══ Data supplied ══

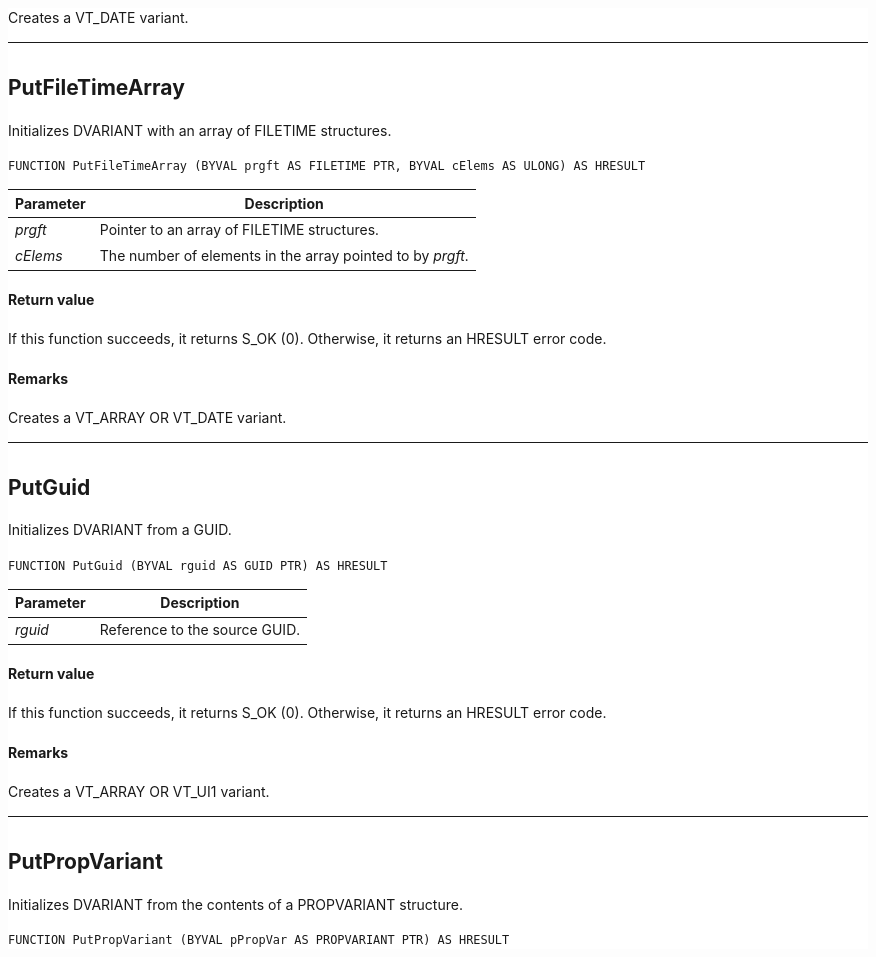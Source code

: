 Creates a VT_DATE variant.

---

## <a name="putfiletimearray"></a>PutFileTimeArray

Initializes DVARIANT with an array of FILETIME structures.

```
FUNCTION PutFileTimeArray (BYVAL prgft AS FILETIME PTR, BYVAL cElems AS ULONG) AS HRESULT
```

| Parameter  | Description |
| ---------- | ----------- |
| *prgft* | Pointer to an array of FILETIME structures. |
| *cElems* | The number of elements in the array pointed to by *prgft*. |

#### Return value

If this function succeeds, it returns S_OK (0). Otherwise, it returns an HRESULT error code.

#### Remarks

Creates a VT_ARRAY OR VT_DATE variant.

---

## <a name="putguid"></a>PutGuid

Initializes DVARIANT from a GUID.

```
FUNCTION PutGuid (BYVAL rguid AS GUID PTR) AS HRESULT
```

| Parameter  | Description |
| ---------- | ----------- |
| *rguid* | Reference to the source GUID. |

#### Return value

If this function succeeds, it returns S_OK (0). Otherwise, it returns an HRESULT error code.

#### Remarks

Creates a VT_ARRAY OR VT_UI1 variant.

---

## <a name="putpropvariant"></a>PutPropVariant

Initializes DVARIANT from the contents of a PROPVARIANT structure.

```
FUNCTION PutPropVariant (BYVAL pPropVar AS PROPVARIANT PTR) AS HRESULT
```
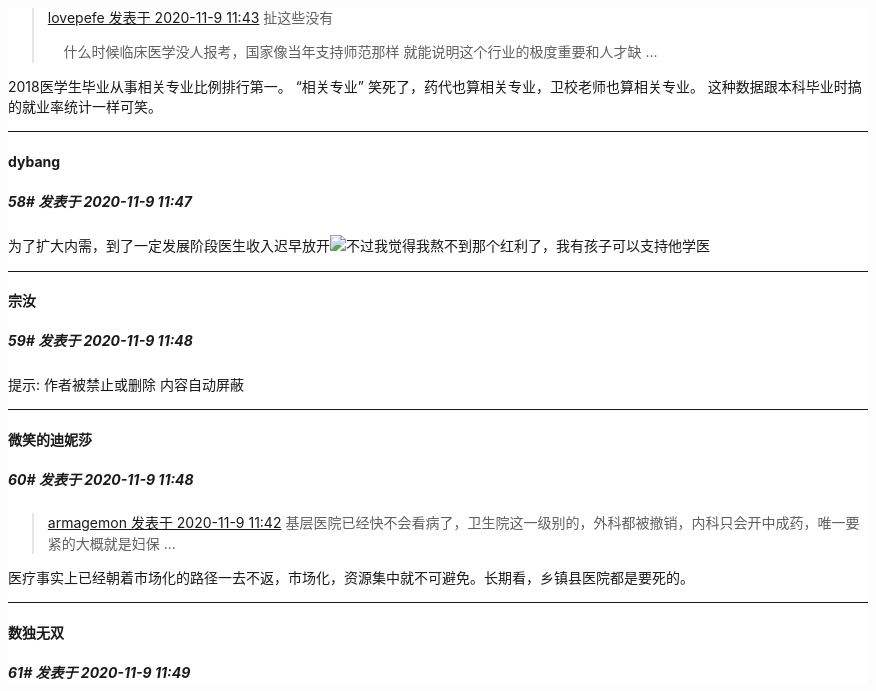 

<blockquote><a href="httphttps://bbs.saraba1st.com/2b/forum.php?mod=redirect&amp;goto=findpost&amp;pid=49332316&amp;ptid=1971052" target="_blank">lovepefe 发表于 2020-11-9 11:43</a>
扯这些没有

    什么时候临床医学没人报考，国家像当年支持师范那样 就能说明这个行业的极度重要和人才缺 ...</blockquote>
2018医学生毕业从事相关专业比例排行第一。
“相关专业”
笑死了，药代也算相关专业，卫校老师也算相关专业。
这种数据跟本科毕业时搞的就业率统计一样可笑。







*****

####  dybang  
##### 58#       发表于 2020-11-9 11:47




为了扩大内需，到了一定发展阶段医生收入迟早放开<img src="https://static.saraba1st.com/image/smiley/face2017/037.png" referrerpolicy="no-referrer">不过我觉得我熬不到那个红利了，我有孩子可以支持他学医







*****

####  宗汝  
##### 59#       发表于 2020-11-9 11:48

提示: 作者被禁止或删除 内容自动屏蔽



*****

####  微笑的迪妮莎  
##### 60#       发表于 2020-11-9 11:48



<blockquote><a href="httphttps://bbs.saraba1st.com/2b/forum.php?mod=redirect&amp;goto=findpost&amp;pid=49332300&amp;ptid=1971052" target="_blank">armagemon 发表于 2020-11-9 11:42</a>
基层医院已经快不会看病了，卫生院这一级别的，外科都被撤销，内科只会开中成药，唯一要紧的大概就是妇保 ...</blockquote>
医疗事实上已经朝着市场化的路径一去不返，市场化，资源集中就不可避免。长期看，乡镇县医院都是要死的。







*****

####  数独无双  
##### 61#       发表于 2020-11-9 11:49
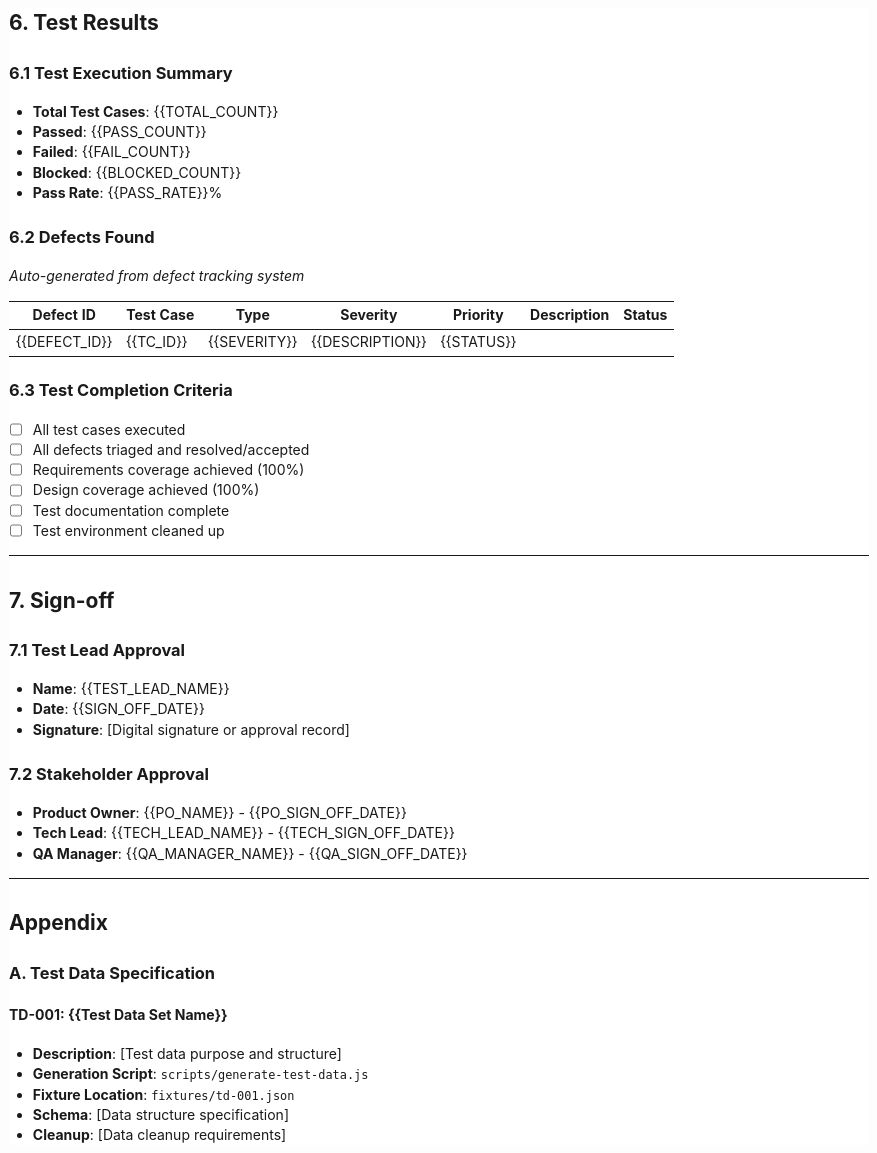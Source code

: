 
## 6. Test Results

### 6.1 Test Execution Summary
- **Total Test Cases**: {{TOTAL_COUNT}}
- **Passed**: {{PASS_COUNT}}
- **Failed**: {{FAIL_COUNT}}
- **Blocked**: {{BLOCKED_COUNT}}
- **Pass Rate**: {{PASS_RATE}}%

### 6.2 Defects Found
*Auto-generated from defect tracking system*

| Defect ID | Test Case | Type | Severity | Priority | Description | Status |
|-----------|-----------|------|----------|----------|-------------|--------|
| {{DEFECT_ID}} | {{TC_ID}} | {{SEVERITY}} | {{DESCRIPTION}} | {{STATUS}} |

### 6.3 Test Completion Criteria
- [ ] All test cases executed
- [ ] All defects triaged and resolved/accepted
- [ ] Requirements coverage achieved (100%)
- [ ] Design coverage achieved (100%)
- [ ] Test documentation complete
- [ ] Test environment cleaned up

---

## 7. Sign-off

### 7.1 Test Lead Approval
- **Name**: {{TEST_LEAD_NAME}}
- **Date**: {{SIGN_OFF_DATE}}
- **Signature**: [Digital signature or approval record]

### 7.2 Stakeholder Approval
- **Product Owner**: {{PO_NAME}} - {{PO_SIGN_OFF_DATE}}
- **Tech Lead**: {{TECH_LEAD_NAME}} - {{TECH_SIGN_OFF_DATE}}
- **QA Manager**: {{QA_MANAGER_NAME}} - {{QA_SIGN_OFF_DATE}}

---

## Appendix

### A. Test Data Specification

#### TD-001: {{Test Data Set Name}}
- **Description**: [Test data purpose and structure]
- **Generation Script**: `scripts/generate-test-data.js`
- **Fixture Location**: `fixtures/td-001.json`
- **Schema**: [Data structure specification]
- **Cleanup**: [Data cleanup requirements]
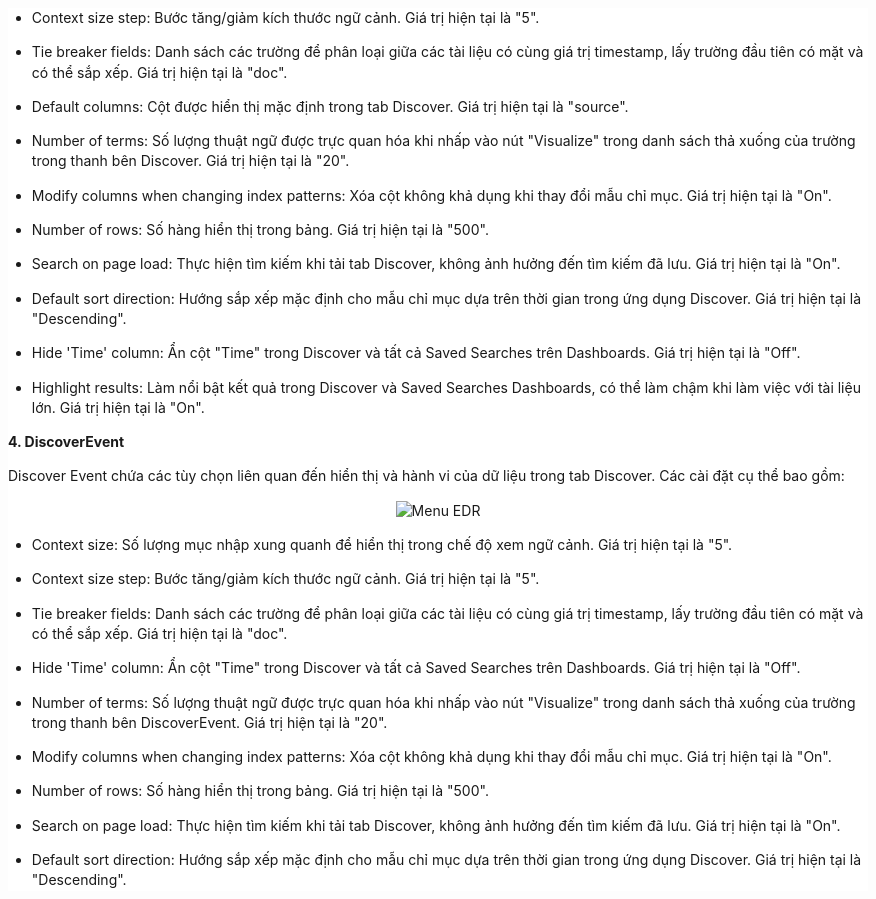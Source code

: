 - Context size step: Bước tăng/giảm kích thước ngữ cảnh. Giá trị hiện tại là "5".

- Tie breaker fields: Danh sách các trường để phân loại giữa các tài liệu có cùng giá trị timestamp, lấy trường đầu tiên có mặt và có thể sắp xếp. Giá trị hiện tại là "doc".

- Default columns: Cột được hiển thị mặc định trong tab Discover. Giá trị hiện tại là "source".

- Number of terms: Số lượng thuật ngữ được trực quan hóa khi nhấp vào nút "Visualize" trong danh sách thả xuống của trường trong thanh bên Discover. Giá trị hiện tại là "20".

- Modify columns when changing index patterns: Xóa cột không khả dụng khi thay đổi mẫu chỉ mục. Giá trị hiện tại là "On".

- Number of rows: Số hàng hiển thị trong bảng. Giá trị hiện tại là "500".

- Search on page load: Thực hiện tìm kiếm khi tải tab Discover, không ảnh hưởng đến tìm kiếm đã lưu. Giá trị hiện tại là "On".

- Default sort direction: Hướng sắp xếp mặc định cho mẫu chỉ mục dựa trên thời gian trong ứng dụng Discover. Giá trị hiện tại là "Descending".

- Hide 'Time' column: Ẩn cột "Time" trong Discover và tất cả Saved Searches trên Dashboards. Giá trị hiện tại là "Off".

- Highlight results: Làm nổi bật kết quả trong Discover và Saved Searches Dashboards, có thể làm chậm khi làm việc với tài liệu lớn. Giá trị hiện tại là "On".

<p><b>4. DiscoverEvent</b></p>

Discover Event chứa các tùy chọn liên quan đến hiển thị và hành vi của dữ liệu trong tab Discover. Các cài đặt cụ thể bao gồm:

<p align="center">
   <img src="/img/Setting/Dash/de.png" alt="Menu EDR" />
</p>

- Context size: Số lượng mục nhập xung quanh để hiển thị trong chế độ xem ngữ cảnh. Giá trị hiện tại là "5".

- Context size step: Bước tăng/giảm kích thước ngữ cảnh. Giá trị hiện tại là "5".

- Tie breaker fields: Danh sách các trường để phân loại giữa các tài liệu có cùng giá trị timestamp, lấy trường đầu tiên có mặt và có thể sắp xếp. Giá trị hiện tại là "doc".

- Hide 'Time' column: Ẩn cột "Time" trong Discover và tất cả Saved Searches trên Dashboards. Giá trị hiện tại là "Off".

- Number of terms: Số lượng thuật ngữ được trực quan hóa khi nhấp vào nút "Visualize" trong danh sách thả xuống của trường trong thanh bên DiscoverEvent. Giá trị hiện tại là "20".

- Modify columns when changing index patterns: Xóa cột không khả dụng khi thay đổi mẫu chỉ mục. Giá trị hiện tại là "On".

- Number of rows: Số hàng hiển thị trong bảng. Giá trị hiện tại là "500".

- Search on page load: Thực hiện tìm kiếm khi tải tab Discover, không ảnh hưởng đến tìm kiếm đã lưu. Giá trị hiện tại là "On".

- Default sort direction: Hướng sắp xếp mặc định cho mẫu chỉ mục dựa trên thời gian trong ứng dụng Discover. Giá trị hiện tại là "Descending".
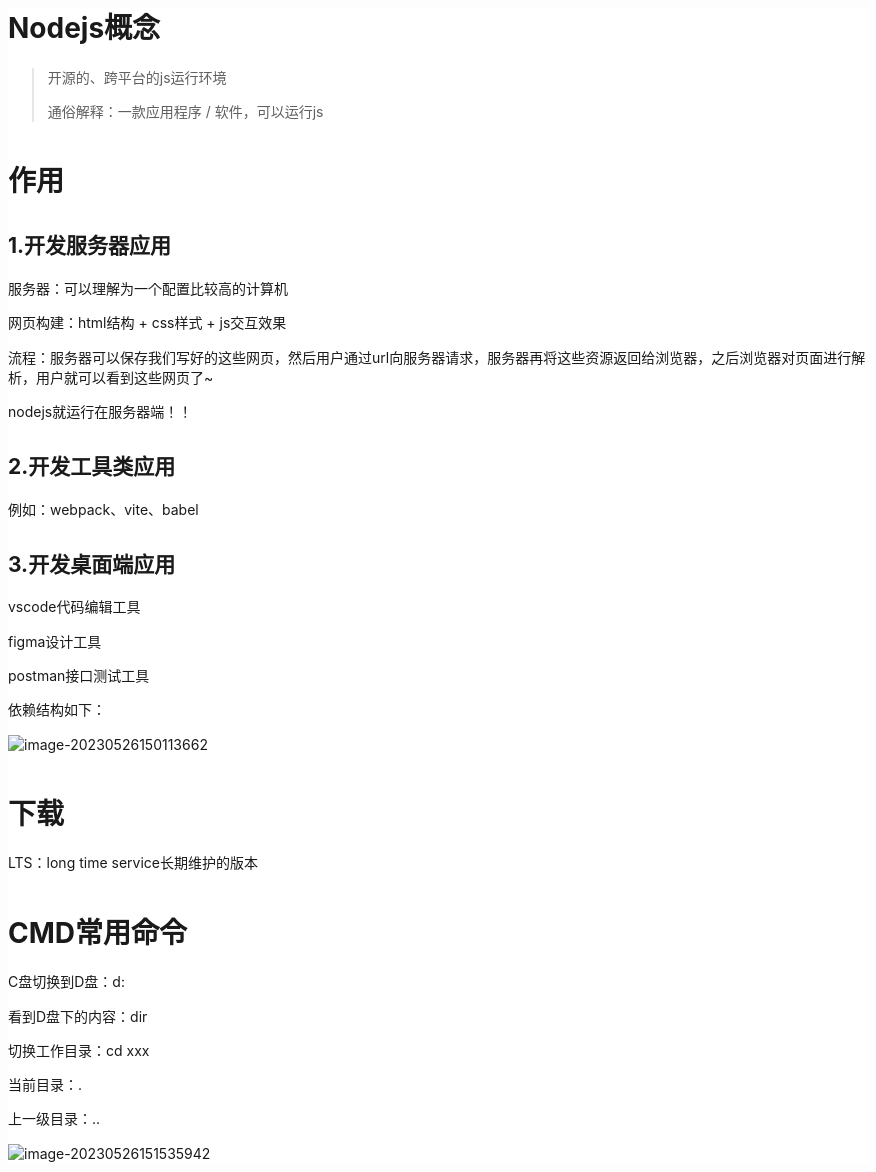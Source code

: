 # Nodejs概念

> 开源的、跨平台的js运行环境
>
> 通俗解释：一款应用程序 / 软件，可以运行js

# 作用

## 1.开发服务器应用

服务器：可以理解为一个配置比较高的计算机

网页构建：html结构 + css样式 + js交互效果

流程：服务器可以保存我们写好的这些网页，然后用户通过url向服务器请求，服务器再将这些资源返回给浏览器，之后浏览器对页面进行解析，用户就可以看到这些网页了~

nodejs就运行在服务器端！！

## 2.开发工具类应用

例如：webpack、vite、babel

## 3.开发桌面端应用

vscode代码编辑工具

figma设计工具

postman接口测试工具

依赖结构如下：

![image-20230526150113662](D:\study\FrondEnd\Nodejs\README.assets\image-20230526150113662.png)

# 下载

LTS：long time service长期维护的版本

#  CMD常用命令

C盘切换到D盘：d:

看到D盘下的内容：dir

切换工作目录：cd xxx

当前目录：.

上一级目录：..

![image-20230526151535942](D:\study\FrondEnd\Nodejs\README.assets\image-20230526151535942.png)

═══

• _Exercise goal_:
Report every line of the data in which "liệu" appears.

• _Output for this exercise_:
- Tie breaker fields: Danh sách các trường để phân loại giữa các tài liệu có cùng giá trị timestamp, lấy trường đầu tiên có mặt và có thể sắp xếp. Giá trị hiện tại là "doc".
- Highlight results: Làm nổi bật kết quả trong Discover và Saved Searches Dashboards, có thể làm chậm khi làm việc với tài liệu lớn. Giá trị hiện tại là "On".
Discover Event chứa các tùy chọn liên quan đến hiển thị và hành vi của dữ liệu trong tab Discover. Các cài đặt cụ thể bao gồm:
- Tie breaker fields: Danh sách các trường để phân loại giữa các tài liệu có cùng giá trị timestamp, lấy trường đầu tiên có mặt và có thể sắp xếp. Giá trị hiện tại là "doc".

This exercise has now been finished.